### What the task asks
One number is all that is asked for: the number of lines below that hold the string "form".

Dataset entries:
——

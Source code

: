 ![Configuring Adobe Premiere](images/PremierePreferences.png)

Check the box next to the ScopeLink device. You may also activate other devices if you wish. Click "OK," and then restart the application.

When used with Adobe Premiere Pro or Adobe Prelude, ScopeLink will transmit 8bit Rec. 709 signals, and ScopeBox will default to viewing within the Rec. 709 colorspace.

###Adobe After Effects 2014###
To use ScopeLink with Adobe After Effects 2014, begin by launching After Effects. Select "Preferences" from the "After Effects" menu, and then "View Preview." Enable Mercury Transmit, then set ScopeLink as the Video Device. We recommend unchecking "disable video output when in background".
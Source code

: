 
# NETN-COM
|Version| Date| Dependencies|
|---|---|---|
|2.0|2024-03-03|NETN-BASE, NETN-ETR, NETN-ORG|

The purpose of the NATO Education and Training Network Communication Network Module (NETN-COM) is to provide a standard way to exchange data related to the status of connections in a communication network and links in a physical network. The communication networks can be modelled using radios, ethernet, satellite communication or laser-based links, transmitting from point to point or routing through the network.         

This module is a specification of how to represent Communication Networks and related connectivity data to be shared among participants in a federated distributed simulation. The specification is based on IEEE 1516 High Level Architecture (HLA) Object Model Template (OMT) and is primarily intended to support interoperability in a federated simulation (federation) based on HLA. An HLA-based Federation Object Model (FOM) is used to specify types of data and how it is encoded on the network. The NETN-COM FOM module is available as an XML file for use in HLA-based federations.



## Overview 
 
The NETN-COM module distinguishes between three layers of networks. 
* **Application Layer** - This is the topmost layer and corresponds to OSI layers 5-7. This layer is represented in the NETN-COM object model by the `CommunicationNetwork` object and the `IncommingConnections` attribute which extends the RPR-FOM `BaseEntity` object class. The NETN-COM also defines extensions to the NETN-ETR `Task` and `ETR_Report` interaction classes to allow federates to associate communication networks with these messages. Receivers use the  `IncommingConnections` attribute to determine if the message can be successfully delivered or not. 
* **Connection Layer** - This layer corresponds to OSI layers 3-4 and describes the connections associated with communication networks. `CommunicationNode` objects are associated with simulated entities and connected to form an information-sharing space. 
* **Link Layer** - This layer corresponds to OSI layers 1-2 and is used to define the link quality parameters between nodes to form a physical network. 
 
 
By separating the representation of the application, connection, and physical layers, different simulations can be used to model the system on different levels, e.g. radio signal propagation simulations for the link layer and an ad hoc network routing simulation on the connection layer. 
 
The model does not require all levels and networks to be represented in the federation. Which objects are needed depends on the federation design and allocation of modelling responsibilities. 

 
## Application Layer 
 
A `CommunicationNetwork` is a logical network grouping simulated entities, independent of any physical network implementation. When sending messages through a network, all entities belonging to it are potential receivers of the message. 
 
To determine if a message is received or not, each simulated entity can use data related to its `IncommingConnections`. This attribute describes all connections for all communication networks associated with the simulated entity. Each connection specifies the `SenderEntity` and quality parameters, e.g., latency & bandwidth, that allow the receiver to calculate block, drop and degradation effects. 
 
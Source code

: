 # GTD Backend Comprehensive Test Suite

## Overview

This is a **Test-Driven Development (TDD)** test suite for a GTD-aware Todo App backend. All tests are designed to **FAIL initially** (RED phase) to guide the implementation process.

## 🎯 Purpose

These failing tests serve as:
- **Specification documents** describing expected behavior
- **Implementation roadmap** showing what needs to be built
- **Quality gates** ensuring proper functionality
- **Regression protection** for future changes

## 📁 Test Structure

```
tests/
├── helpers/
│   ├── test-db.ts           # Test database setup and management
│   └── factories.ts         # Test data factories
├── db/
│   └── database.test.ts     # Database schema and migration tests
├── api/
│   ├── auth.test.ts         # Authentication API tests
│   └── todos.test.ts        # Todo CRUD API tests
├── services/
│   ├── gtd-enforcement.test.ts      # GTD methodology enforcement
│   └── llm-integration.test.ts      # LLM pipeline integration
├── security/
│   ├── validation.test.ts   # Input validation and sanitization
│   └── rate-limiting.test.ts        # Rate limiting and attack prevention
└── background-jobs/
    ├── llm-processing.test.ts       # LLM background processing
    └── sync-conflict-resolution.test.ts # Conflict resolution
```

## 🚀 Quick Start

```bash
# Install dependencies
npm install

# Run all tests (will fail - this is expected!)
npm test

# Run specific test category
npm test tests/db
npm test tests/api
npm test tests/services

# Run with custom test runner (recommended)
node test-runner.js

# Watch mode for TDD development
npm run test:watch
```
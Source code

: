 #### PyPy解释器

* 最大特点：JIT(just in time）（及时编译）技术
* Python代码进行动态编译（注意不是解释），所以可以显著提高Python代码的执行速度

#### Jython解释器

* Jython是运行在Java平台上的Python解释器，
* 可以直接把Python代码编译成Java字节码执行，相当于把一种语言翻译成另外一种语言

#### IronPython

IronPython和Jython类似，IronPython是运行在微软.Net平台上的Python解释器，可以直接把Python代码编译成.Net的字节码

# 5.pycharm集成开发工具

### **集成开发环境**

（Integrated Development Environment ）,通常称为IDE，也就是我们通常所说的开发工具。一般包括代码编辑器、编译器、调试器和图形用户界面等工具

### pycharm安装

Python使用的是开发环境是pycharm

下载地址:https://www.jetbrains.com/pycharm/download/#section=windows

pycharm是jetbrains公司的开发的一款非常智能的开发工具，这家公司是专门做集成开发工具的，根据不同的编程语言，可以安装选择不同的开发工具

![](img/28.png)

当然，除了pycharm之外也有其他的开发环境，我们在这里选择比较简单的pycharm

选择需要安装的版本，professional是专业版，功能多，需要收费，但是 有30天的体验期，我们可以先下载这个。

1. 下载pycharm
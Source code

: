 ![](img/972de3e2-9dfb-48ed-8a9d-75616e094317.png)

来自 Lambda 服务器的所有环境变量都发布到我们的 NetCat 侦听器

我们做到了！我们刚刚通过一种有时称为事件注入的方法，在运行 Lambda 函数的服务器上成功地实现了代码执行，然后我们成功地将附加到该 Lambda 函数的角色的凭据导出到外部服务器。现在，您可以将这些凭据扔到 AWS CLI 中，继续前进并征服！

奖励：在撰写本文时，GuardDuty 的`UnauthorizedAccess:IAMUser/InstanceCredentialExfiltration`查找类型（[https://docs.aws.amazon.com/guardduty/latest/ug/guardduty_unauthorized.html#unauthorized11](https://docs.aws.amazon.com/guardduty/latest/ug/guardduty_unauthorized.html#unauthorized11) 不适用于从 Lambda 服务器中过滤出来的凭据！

——

### Exercise result
2